The series was a spin-off from Crawford's other police show Matlock Police and featured Paul Cronin reprising his role as Senior Constable Gary Hogan, but tailored for a younger audience.

It was set in the real country town of Emerald in the Dandenong Ranges east of Melbourne and used the town's actual police station.

In the series Hogan sorts out problems for the locals. His call sign is Solo One, hence the series title.

==Cast==

===Main===
- Paul Cronin as Senior Constable Gary Hogan
- Aileen Britton as Aunt Nan
- Keith Eden as Joe Porter

===Guests===
- Alwyn Kurts as Alfonso (1 episode)
- Elspeth Ballantyne as Sylvia Simpson (1 episode)
- George Spartels as Harry Thomas (1 episode)
- Gus Mercurio as Pickett (1 episode)
- Lesley Baker as Mrs Pickett (1 episode)
- Lionel Long as Bob Williams (1 episode)
- Lyndel Rowe as Louise Duncan (1 episode)
- Normie Rowe as Dave Bradley (1 episode)
- Peter Cummins as Rod Hudson (1 episode)
- Queenie Ashton as Annie Robinson (1 episode)
- Richard Morgan as Timmy Savage (1 episode)
- Terence Donovan as Bill Morgan (1 episode)
- Terry Gill as Bill Duncan (1 episode)
- Terry Norris as Burgess (1 episode)
- Vivean Gray as Mrs Jupp (1 episode)

== Episode list ==

| No. overall | No. in season | Title | Directed by | Written by | Original release date |
| 1 | 1 | "The Runaway" | David Stevens | Tom Hegarty & Vincent Moran | 18 June 1976 |
Gary Hogan helps a runaway boy solve some problems and as a result, rescues his father from a caravan at a deserted mine.

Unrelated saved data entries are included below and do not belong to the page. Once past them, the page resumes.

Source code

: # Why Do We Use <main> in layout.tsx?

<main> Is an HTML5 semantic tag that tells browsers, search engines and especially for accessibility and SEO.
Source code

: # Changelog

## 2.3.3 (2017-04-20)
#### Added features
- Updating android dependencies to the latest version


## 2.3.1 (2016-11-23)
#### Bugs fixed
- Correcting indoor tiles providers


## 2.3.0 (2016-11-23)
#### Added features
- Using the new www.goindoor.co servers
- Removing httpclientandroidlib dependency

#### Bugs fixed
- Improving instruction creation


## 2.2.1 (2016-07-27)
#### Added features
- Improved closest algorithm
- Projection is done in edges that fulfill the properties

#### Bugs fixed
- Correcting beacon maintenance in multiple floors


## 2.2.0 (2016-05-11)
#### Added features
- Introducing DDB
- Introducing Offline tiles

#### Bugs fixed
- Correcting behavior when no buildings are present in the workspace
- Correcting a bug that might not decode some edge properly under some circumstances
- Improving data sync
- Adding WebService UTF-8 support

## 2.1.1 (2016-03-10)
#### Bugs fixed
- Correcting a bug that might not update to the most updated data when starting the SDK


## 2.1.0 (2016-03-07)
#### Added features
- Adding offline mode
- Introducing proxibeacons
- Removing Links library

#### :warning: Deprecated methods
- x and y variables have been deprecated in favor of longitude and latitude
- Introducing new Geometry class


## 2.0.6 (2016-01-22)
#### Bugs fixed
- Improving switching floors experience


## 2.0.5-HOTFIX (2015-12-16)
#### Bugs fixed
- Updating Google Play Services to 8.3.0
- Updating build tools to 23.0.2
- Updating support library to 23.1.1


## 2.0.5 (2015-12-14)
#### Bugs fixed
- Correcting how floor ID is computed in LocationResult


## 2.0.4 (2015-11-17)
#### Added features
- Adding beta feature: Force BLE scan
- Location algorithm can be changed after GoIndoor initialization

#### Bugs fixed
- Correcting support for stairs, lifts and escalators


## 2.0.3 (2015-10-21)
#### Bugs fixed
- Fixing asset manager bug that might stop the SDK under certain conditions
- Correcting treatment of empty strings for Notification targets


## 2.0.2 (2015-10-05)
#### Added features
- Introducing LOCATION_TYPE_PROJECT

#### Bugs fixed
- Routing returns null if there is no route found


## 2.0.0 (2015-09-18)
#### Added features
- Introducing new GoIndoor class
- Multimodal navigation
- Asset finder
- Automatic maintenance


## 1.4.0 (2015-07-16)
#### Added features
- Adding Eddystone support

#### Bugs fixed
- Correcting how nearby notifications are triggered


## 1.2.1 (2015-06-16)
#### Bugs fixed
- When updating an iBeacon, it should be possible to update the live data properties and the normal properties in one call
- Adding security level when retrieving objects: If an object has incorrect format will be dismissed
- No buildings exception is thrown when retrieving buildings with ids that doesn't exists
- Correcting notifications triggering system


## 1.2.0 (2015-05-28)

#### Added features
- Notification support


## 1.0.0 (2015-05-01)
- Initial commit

The Most Outstanding Performance for a Juvenile Logie was given to Greg Stroud for this episode.
| 2 | 2 | "Goodbye George" | David Stevens | Vince Moran | 25 June 1976 |
A travelling ventriloquist steals an aging horse to be able to continue his journey to Emerald to attend the celebration for the new railway line extension.
| 3 | 3 | "Serious Trouble" | Rod Hardy | Keith Thompson | 6 August 1976 |
Young Rosie Hood learns her brother, Frank, got roped into committing a robbery with another youth.
| 4 | 4 | "The Billabong" | David Stevens | Denise Morgan | 23 July 1976 |
Gary Hogan is called on to mediate a dispute between landholder Dave Bradley and his elderly neighbour, Jack Norton.
| 5 | 5 | "Strike Me Die Benson" | Rod Hardy | Gwenda Marsh | 9 July 1976 |
Two distant relatives' concern for the well being of the elderly uncle - and his gold - puts Gary Hogan onto the trail of Bill Benson, a man determined to blow himself up in an old mine.
| 6 | 6 | "Summer Magic" | David Stevens | Peter Kinloch | 27 August 1976 |
Poultry farmer Frank Burgess calls on Gary Hogan for help after he discovers his chooks are being menaced by a dog.
| 7 | 7 | "The Bike" | Rob Hardy | John Drew | 3 September 1976 |
Young Booby Duncan runs away from home after overhearing that his parents won't be able to afford to buy him the new bicycle they promised him for his birthday.
| 8 | 8 | "Watch Out for the Robinsons" | David Stevens | Phil Freedman | 2 July 1976 |
After a collision on the road with the eccentric Edgar Robinson, an unlicensed motorcycle rider who was on the wrong side of the road, Gary Hogan must again place his life in danger by overseeing the motorcycle licence test for the man's wife.
| 9 | 9 | "River Pirates" | Rod Hardy | Keith Hetherington | 20 August 1976 |
Two young cousins get into trouble when their home-made raft sinks in the river.
| 10 | 10 | "My Bonnie" | David Stevens | Everett De Roche | 30 July 1976 |
When schoolgirl Bonnie Pickett goes missing, her unapproving mother assumes her boyfriend is responsible.
| 11 | 11 | "The Last Swagman" | Rod Hardy | Peter Schreck | 10 September 1976 |
An itinerant swagman lends a hand at shearing time and in so doing helps to restore a more harmonious relationship between a father and his son.
| 12 | 12 | "Little Joe" | David Stevens | Sonia Borg | 16 July 1976 |
A young boy is found by Gary Hogan walking alone on a deserted stretch of road.
| 13 | 13 | "The Man from Happy Valley" | Rod Hardy | John Drew | 13 August 1976 |
When a young diabetic boy goes missing, Gary's best hope of locating him is a mentally disabled main who isn't forthwith in revealing what he knows.

== DVD releases ==
The complete 13 episodes of this series are available on DVD and were released on 12 September 2017.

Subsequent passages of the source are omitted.